Rights of individuals under the Data Protection and Privacy Act, 2019

  1. Right to access personal data
    The Data Protection and Privacy Act provides that the data subject has the right to obtain from a data controller confirmation as to whether or not personal data that concerns him or her is being processed. Where that is the case, in addition to providing access to the personal data, the data subject is entitled to receive information on the purposes for processing the data, recipients to whom the data has been disclosed, amongst others.

    How do I exercise the right of access to personal data?
    The Data Protection and Privacy Regulations provide a form through which a data subject should make a request to access his or her personal data. This form (Form 8) can be downloaded from the “Forms Section” on this website.

  2. Right to rectification, blocking, erasure and destruction of personal data
    Data subjects have the right to rectification of inaccurate personal data, and data controllers must ensure that inaccurate or incomplete data is erased, amended or rectified.

    How do I exercise this right?
    To exercise this right, a data subject should inform the person, institution or public body that he or she is challenging the accuracy of his or her personal data and wants it corrected. The data subject should provide supporting documentation, where necessary to support this request. Where the person, institution or public body fails to rectify, block, erase or destroy the personal data as requested, the data subject can file a complaint with the Personal Data Protection Office as provided in Form 9 of the Regulations.

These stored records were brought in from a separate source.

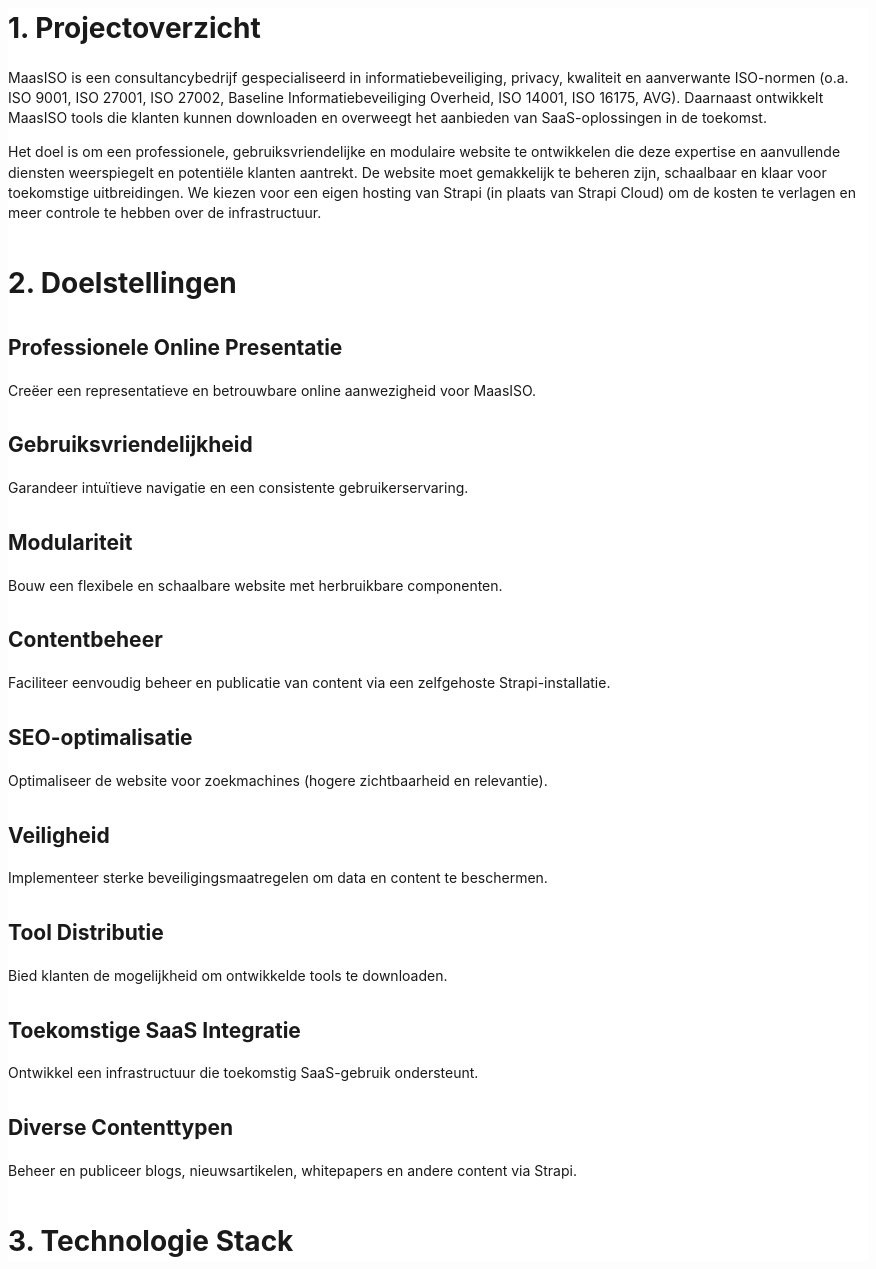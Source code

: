 # 1. Projectoverzicht

MaasISO is een consultancybedrijf gespecialiseerd in informatiebeveiliging, privacy, kwaliteit en aanverwante ISO-normen (o.a. ISO 9001, ISO 27001, ISO 27002, Baseline Informatiebeveiliging Overheid, ISO 14001, ISO 16175, AVG). Daarnaast ontwikkelt MaasISO tools die klanten kunnen downloaden en overweegt het aanbieden van SaaS-oplossingen in de toekomst.

Het doel is om een professionele, gebruiksvriendelijke en modulaire website te ontwikkelen die deze expertise en aanvullende diensten weerspiegelt en potentiële klanten aantrekt. De website moet gemakkelijk te beheren zijn, schaalbaar en klaar voor toekomstige uitbreidingen. We kiezen voor een eigen hosting van Strapi (in plaats van Strapi Cloud) om de kosten te verlagen en meer controle te hebben over de infrastructuur.

# 2. Doelstellingen

## Professionele Online Presentatie
Creëer een representatieve en betrouwbare online aanwezigheid voor MaasISO.

## Gebruiksvriendelijkheid
Garandeer intuïtieve navigatie en een consistente gebruikerservaring.

## Modulariteit
Bouw een flexibele en schaalbare website met herbruikbare componenten.

## Contentbeheer
Faciliteer eenvoudig beheer en publicatie van content via een zelfgehoste Strapi-installatie.

## SEO-optimalisatie
Optimaliseer de website voor zoekmachines (hogere zichtbaarheid en relevantie).

## Veiligheid
Implementeer sterke beveiligingsmaatregelen om data en content te beschermen.

## Tool Distributie
Bied klanten de mogelijkheid om ontwikkelde tools te downloaden.

## Toekomstige SaaS Integratie
Ontwikkel een infrastructuur die toekomstig SaaS-gebruik ondersteunt.

## Diverse Contenttypen
Beheer en publiceer blogs, nieuwsartikelen, whitepapers en andere content via Strapi.

# 3. Technologie Stack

  3. Right to prevent processing of personal data for direct marketing
    A data subject may require a data controller to stop processing his or her personal data for purposes of direct marketing. “Direct marketing” includes communication by whatever means of any advertising or marketing material which is directed at an individual.

    How do I exercise my right to prevent processing of personal data for direct marketing?
    A data subject may by notice in writing to a data controller require the data controller to stop processing his or her personal data for purposes of direct marketing.

  4. Rights in relation to automated decision-taking
    When decisions are made about a data subject without any human being involved, this is called ‘automated decision-taking’, for example: an online decision after a data subject has applied for a loan, or a recruitment aptitude test using pre-programmed algorithms and criteria.
    A data subject has the right not to be subject to a decision that is based solely on automated decision-taking if the decision significantly affects the data subject.

    How do I exercise this right?
    To exercise this right, a data subject may by notice in writing to a data controller require the data controller to ensure that any decision taken by or on behalf of the data controller which significantly affects that data subject is not based solely on the processing by automatic means.

  5. The right to be informed Data subjects have the right to be provided with certain pieces of information that describe their relationship with the data collector or data controller. This includes the data collector or data controller’s identity and contact details, the reasons or purposes for processing their personal data, the legal basis for doing so, recipients of that data, and other relevant information necessary to ensure the fair and transparent processing of the data. This information is usually provided in form of a data protection notice/policy/statement or disclosure.

  6. Right to file a complaint against breach and non-compliance
    A data subject has the right to be confident that persons, institutions or public bodies handle their personal data responsibly and in compliance with the Data Protection and Privacy Act and Regulations thereunder.

    If a data subject has a concern about the way a person, institution or public body is handling his or her personal data especially in violation of the Act, the data subject may make a complaint to the Personal Data Protection Office.

    How do I exercise this right?
    To exercise this right, a data subject should file a complaint using Form 11 provided by the Data Protection and Privacy Regulations. A data subject can also exercise this right by moving a court of law to order a corporation found non-compliant to pay a fine of up to two percent of the corporation’s annual gross turnover.